Edouard Cantin, Ph.D. Research
Herpes Simplex Virus Pathogenesis
Herpesviruses, and especially herpes simplex virus (HSV), are among the most successful human pathogens. Herpesviruses have evolved diverse strategies to evade the host immune response, which is the major factor accounting for their success. Their ability to establish a lifelong latent infection is a particularly effective immune escape mechanism, since the virus can reactivate later giving rise to recurrent disease and a source of virus that can be transmitted to susceptible individuals.

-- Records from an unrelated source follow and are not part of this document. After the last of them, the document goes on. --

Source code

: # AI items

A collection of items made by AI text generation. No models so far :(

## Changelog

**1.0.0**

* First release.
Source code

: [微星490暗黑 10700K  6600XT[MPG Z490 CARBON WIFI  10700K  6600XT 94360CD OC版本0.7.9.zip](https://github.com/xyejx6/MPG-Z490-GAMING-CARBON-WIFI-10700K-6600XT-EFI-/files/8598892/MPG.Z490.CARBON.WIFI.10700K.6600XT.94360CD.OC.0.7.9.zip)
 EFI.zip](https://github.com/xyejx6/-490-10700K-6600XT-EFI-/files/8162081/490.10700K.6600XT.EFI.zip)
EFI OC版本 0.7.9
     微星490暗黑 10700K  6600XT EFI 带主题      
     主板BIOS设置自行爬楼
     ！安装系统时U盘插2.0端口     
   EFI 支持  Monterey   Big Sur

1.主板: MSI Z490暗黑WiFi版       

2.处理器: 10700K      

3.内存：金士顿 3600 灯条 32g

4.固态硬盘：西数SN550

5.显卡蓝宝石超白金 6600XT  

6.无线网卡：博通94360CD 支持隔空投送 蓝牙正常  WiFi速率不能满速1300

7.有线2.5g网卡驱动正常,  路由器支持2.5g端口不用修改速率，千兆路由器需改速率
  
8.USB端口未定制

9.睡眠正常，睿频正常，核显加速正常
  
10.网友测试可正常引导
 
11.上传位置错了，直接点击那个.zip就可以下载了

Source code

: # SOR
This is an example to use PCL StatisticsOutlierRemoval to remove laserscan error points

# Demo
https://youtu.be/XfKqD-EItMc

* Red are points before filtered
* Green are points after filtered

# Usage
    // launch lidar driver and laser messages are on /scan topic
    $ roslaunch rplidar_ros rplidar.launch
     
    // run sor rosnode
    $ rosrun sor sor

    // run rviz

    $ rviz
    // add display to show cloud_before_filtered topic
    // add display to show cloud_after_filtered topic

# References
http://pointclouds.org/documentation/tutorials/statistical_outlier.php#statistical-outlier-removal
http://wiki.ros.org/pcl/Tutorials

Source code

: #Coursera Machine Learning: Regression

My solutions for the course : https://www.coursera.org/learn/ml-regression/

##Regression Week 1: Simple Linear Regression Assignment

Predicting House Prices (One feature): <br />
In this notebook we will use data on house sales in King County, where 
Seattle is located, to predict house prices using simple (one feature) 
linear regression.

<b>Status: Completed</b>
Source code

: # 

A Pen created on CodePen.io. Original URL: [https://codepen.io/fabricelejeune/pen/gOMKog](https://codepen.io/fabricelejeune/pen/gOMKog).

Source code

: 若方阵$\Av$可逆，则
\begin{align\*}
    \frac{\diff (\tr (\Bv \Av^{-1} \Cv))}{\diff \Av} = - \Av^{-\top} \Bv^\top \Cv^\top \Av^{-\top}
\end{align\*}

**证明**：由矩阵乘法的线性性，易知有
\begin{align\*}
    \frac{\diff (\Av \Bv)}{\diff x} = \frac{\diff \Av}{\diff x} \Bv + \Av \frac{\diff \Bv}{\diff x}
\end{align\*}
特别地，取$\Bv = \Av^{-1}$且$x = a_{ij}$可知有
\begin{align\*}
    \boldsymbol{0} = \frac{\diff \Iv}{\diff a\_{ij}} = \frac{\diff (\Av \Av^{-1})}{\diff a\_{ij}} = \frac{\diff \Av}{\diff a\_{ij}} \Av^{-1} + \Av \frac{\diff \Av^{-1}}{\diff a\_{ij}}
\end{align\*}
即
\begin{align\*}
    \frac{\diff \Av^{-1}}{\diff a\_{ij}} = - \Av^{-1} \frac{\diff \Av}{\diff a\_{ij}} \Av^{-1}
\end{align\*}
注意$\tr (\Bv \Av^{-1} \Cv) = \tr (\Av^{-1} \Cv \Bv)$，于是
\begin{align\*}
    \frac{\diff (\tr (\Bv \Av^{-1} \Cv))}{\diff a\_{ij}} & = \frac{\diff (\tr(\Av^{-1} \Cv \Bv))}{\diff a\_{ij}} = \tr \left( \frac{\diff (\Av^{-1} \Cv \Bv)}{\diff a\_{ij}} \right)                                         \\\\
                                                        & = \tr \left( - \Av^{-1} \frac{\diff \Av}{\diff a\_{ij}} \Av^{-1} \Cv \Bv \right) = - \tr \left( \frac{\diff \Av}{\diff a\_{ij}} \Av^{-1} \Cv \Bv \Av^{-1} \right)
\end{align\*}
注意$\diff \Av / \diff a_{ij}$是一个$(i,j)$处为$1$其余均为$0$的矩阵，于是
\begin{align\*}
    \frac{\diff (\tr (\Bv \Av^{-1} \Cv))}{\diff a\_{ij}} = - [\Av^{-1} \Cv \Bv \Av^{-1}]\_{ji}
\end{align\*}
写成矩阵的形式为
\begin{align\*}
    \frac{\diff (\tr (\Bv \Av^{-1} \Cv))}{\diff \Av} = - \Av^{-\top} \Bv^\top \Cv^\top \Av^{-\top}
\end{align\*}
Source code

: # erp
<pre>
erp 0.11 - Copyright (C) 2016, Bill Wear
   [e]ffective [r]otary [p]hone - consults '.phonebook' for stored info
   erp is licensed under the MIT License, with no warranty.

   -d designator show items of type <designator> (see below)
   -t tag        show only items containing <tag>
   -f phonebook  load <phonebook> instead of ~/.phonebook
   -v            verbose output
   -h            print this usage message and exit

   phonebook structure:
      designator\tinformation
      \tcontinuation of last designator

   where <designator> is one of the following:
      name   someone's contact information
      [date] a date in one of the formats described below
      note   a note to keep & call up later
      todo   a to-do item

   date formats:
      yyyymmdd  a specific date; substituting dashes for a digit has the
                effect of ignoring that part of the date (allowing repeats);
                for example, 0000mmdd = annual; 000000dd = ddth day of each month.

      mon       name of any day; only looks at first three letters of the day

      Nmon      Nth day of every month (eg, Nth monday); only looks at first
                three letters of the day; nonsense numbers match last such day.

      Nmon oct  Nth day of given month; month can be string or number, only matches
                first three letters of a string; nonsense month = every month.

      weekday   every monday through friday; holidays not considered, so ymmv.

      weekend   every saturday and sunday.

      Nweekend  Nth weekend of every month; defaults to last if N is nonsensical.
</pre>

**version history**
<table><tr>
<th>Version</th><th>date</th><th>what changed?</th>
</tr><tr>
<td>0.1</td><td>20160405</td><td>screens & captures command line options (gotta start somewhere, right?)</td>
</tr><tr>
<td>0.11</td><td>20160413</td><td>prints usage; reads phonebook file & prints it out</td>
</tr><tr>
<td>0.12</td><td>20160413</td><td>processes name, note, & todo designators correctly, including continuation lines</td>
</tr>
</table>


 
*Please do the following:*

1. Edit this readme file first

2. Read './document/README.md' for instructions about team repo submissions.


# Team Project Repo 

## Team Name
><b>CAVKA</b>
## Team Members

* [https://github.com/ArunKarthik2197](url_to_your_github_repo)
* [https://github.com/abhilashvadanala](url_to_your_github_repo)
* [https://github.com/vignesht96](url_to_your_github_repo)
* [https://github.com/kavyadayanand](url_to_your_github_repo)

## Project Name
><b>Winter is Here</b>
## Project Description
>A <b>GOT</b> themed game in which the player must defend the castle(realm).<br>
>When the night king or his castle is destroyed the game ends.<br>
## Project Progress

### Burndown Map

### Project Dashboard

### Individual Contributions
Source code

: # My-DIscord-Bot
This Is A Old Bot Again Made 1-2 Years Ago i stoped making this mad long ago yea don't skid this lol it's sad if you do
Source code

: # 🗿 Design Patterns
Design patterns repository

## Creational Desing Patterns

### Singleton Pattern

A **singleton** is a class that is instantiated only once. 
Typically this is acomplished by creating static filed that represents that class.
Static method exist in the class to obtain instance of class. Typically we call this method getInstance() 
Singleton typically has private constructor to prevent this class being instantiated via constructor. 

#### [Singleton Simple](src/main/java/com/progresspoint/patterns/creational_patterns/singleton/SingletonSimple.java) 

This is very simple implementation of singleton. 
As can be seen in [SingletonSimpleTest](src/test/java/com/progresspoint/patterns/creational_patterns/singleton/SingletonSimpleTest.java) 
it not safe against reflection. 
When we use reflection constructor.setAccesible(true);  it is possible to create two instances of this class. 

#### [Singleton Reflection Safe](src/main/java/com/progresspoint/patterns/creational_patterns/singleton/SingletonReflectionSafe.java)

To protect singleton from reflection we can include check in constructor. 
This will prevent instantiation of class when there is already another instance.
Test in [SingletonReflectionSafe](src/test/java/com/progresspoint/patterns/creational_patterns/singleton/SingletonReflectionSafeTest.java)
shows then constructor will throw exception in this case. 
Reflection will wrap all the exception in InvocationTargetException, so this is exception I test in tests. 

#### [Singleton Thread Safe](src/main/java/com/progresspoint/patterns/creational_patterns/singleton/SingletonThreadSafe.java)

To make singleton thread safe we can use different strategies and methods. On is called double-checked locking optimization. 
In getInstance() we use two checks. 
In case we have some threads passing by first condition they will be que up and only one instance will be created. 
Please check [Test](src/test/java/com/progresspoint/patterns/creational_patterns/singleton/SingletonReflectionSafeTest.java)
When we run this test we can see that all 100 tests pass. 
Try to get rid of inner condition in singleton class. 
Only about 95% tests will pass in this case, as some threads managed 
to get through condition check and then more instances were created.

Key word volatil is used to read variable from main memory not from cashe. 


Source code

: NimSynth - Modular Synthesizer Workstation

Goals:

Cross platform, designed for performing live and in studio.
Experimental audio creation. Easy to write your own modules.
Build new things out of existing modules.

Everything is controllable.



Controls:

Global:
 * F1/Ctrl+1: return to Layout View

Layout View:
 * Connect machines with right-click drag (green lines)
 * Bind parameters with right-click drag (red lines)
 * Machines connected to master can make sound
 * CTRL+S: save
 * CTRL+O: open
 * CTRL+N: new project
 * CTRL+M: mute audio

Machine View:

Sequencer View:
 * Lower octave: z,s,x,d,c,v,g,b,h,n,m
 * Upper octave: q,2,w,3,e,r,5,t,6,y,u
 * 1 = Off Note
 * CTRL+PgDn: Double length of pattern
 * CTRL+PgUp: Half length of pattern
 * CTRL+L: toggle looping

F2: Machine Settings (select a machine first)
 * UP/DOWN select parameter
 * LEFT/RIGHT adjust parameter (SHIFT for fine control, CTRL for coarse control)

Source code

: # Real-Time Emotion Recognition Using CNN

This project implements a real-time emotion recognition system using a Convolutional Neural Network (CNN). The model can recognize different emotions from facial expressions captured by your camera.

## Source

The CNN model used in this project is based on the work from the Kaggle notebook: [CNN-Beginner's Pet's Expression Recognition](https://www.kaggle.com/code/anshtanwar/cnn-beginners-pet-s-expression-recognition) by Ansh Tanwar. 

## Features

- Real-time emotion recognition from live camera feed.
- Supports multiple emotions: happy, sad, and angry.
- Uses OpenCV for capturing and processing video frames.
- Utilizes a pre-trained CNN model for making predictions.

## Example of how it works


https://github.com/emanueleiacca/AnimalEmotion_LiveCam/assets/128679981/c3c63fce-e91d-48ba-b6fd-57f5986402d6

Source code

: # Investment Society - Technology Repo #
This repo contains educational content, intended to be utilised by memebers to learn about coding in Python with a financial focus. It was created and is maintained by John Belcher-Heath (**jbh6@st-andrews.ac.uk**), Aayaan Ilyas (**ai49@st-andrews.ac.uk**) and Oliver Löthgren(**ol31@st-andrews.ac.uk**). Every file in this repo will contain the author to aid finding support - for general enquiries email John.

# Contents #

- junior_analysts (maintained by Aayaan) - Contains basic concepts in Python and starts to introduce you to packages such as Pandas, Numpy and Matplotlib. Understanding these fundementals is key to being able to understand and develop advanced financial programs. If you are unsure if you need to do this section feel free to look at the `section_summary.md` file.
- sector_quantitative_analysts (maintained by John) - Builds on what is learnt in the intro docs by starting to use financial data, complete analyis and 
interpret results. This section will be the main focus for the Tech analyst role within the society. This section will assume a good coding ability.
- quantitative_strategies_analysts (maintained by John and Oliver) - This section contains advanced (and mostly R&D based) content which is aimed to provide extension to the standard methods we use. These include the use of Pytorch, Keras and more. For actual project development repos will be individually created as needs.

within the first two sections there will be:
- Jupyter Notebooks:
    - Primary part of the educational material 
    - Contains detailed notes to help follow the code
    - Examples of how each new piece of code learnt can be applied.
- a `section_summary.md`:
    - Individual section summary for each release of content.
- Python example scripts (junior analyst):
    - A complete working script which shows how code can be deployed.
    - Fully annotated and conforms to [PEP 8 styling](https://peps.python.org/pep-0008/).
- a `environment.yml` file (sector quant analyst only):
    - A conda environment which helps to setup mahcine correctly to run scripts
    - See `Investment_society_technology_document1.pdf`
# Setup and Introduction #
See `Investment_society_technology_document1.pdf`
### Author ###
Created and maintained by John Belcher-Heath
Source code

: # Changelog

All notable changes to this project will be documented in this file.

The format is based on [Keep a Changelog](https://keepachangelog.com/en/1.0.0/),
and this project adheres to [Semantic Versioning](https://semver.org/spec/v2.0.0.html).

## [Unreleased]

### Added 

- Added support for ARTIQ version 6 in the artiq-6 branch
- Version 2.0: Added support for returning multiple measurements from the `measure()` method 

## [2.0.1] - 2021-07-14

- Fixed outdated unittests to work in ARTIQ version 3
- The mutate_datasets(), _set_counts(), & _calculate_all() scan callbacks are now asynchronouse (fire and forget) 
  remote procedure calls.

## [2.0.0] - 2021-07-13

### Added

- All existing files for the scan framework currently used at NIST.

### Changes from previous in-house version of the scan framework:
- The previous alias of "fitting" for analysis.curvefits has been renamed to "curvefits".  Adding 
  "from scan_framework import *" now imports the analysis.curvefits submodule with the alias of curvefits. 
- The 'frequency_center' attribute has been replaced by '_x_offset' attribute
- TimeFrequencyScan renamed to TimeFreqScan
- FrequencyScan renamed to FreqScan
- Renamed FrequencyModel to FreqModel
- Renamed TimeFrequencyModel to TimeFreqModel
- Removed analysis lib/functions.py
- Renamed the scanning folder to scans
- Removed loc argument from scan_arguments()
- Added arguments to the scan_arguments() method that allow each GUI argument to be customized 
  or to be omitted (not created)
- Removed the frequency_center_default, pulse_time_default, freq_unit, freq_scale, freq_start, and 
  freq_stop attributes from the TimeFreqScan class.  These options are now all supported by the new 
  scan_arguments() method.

We are studying HSV pathogenesis with the goal of (i) defining the role of host immunity in the development of HSV1 encephalitis (HSE), (ii) identifying immunomodulatory approaches capable of preventing or moderating HSE and herpes keratitis, another disease involving maladapted host immune responses and (iii) defining the molecular and immunological mechanisms involved in regulating latency and reactivation. This knowledge will facilitate rational approaches for control of recurrent HSV infections. Current projects in the laboratory are focused on determining the mechanism(s) by which pooled polyclonal human IgGs - IVIG (intravenous immunoglobulins) - exert potent anti-inflammatory, immunomodulatory and antiviral activities to protect against HSE. We are also extending these studies to other viral inflammatory diseases including West Nile virus encephalitis and pneumonia cause by highly pathogenic influenza strains such as pandemic H1N1. We have also exploited IVIG’s potent anti-viral and immunomodulatory activities to establish latent HSV infections in immunodeficient Rag mice. Importantly, we have shown that heat stress results in highly efficient synchronous in vivo reactivation culminating in high rates of HSE in these latently infected Rag mice. This powerful new latency model is being exploited to define the molecular and immunological mechanism(s) involved in regulating latency and particularly reactivation and it is ideal for screening small molecule drugs for their ability to block reactivation.